*** Supplied records ***

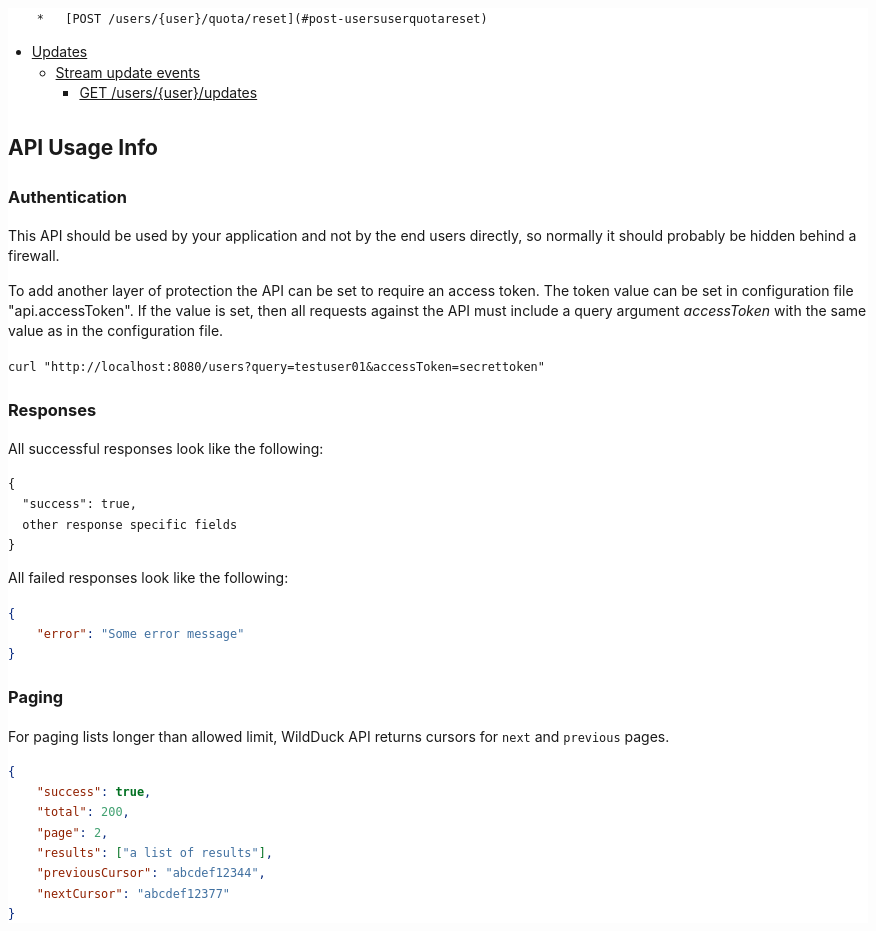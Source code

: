         *   [POST /users/{user}/quota/reset](#post-usersuserquotareset)
*   [Updates](#updates)
    *   [Stream update events](#stream-update-events)
        *   [GET /users/{user}/updates](#get-usersuserupdates)



## API Usage Info

### Authentication

This API should be used by your application and not by the end users directly, so normally it should probably be hidden behind a firewall.

To add another layer of protection the API can be set to require an access token. The token value can be set in configuration file "api.accessToken". If the
value is set, then all requests against the API must include a query argument _accessToken_ with the same value as in the configuration file.

```
curl "http://localhost:8080/users?query=testuser01&accessToken=secrettoken"
```

### Responses

All successful responses look like the following:

```
{
  "success": true,
  other response specific fields
}
```

All failed responses look like the following:

```json
{
    "error": "Some error message"
}
```

### Paging

For paging lists longer than allowed limit, WildDuck API returns cursors for `next` and `previous` pages.

```json
{
    "success": true,
    "total": 200,
    "page": 2,
    "results": ["a list of results"],
    "previousCursor": "abcdef12344",
    "nextCursor": "abcdef12377"
}
```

*** End of Supplied records ***

→ **Task brief**
With the pictures left aside, set down each entry above exactly as it stands.

→ **Written answer**
Source code

:         *   [POST /users/{user}/quota/reset](#post-usersuserquotareset)
*   [Updates](#updates)
    *   [Stream update events](#stream-update-events)
        *   [GET /users/{user}/updates](#get-usersuserupdates)



## API Usage Info

### Authentication

This API should be used by your application and not by the end users directly, so normally it should probably be hidden behind a firewall.

To add another layer of protection the API can be set to require an access token. The token value can be set in configuration file "api.accessToken". If the
value is set, then all requests against the API must include a query argument _accessToken_ with the same value as in the configuration file.

```
curl "http://localhost:8080/users?query=testuser01&accessToken=secrettoken"
```

### Responses

All successful responses look like the following:

```
{
  "success": true,
  other response specific fields
}
```

All failed responses look like the following:

```json
{
    "error": "Some error message"
}
```

### Paging

For paging lists longer than allowed limit, WildDuck API returns cursors for `next` and `previous` pages.

```json
{
    "success": true,
    "total": 200,
    "page": 2,
    "results": ["a list of results"],
    "previousCursor": "abcdef12344",
    "nextCursor": "abcdef12377"
}
```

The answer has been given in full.